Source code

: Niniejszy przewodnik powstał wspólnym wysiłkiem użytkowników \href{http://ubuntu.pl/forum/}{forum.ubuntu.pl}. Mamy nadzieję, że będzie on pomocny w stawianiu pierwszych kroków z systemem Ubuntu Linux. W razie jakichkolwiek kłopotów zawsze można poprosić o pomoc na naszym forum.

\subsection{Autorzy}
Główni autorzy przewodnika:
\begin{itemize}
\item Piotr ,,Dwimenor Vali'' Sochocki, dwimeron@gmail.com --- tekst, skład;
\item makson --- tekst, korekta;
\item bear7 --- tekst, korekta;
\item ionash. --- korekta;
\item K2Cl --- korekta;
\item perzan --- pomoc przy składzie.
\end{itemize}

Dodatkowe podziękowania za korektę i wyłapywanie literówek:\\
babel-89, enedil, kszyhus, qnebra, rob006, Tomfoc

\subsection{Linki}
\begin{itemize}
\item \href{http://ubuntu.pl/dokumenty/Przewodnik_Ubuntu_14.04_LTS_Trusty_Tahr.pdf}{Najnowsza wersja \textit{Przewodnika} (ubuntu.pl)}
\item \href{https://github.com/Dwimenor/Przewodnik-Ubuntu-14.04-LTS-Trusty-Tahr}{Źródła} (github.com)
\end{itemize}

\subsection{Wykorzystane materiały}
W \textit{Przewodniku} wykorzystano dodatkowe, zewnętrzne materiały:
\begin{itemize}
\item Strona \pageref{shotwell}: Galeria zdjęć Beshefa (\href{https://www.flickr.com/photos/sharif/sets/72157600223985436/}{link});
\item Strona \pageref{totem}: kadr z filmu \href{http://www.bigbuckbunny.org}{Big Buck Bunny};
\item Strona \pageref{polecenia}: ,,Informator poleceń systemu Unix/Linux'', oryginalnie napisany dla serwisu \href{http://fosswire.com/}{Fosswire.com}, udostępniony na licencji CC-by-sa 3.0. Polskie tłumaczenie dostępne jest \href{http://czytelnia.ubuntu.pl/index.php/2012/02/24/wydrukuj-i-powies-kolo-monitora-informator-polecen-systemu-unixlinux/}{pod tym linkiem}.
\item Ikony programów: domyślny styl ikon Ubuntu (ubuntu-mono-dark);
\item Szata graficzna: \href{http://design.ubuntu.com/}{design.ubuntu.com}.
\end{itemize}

######

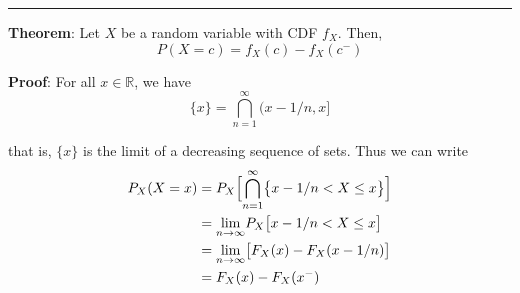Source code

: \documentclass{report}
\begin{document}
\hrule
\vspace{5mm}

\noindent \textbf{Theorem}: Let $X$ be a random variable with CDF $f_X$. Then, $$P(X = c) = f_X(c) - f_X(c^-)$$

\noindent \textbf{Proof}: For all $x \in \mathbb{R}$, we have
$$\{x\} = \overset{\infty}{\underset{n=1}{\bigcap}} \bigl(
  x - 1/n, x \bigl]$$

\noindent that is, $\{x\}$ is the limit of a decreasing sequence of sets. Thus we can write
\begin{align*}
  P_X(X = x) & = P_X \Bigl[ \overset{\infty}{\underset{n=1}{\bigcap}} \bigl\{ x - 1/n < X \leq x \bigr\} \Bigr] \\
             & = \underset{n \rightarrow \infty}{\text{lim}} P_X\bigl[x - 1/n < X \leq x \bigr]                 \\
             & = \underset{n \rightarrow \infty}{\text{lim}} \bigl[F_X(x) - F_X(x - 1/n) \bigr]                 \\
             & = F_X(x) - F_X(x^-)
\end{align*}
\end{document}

######

Problem description => Working through the data above, find every line holding "bigl" and copy it.

Exercise result =>
$$\{x\} = \overset{\infty}{\underset{n=1}{\bigcap}} \bigl(
  x - 1/n, x \bigl]$$
  P_X(X = x) & = P_X \Bigl[ \overset{\infty}{\underset{n=1}{\bigcap}} \bigl\{ x - 1/n < X \leq x \bigr\} \Bigr] \\
             & = \underset{n \rightarrow \infty}{\text{lim}} P_X\bigl[x - 1/n < X \leq x \bigr]                 \\
             & = \underset{n \rightarrow \infty}{\text{lim}} \bigl[F_X(x) - F_X(x - 1/n) \bigr]                 \\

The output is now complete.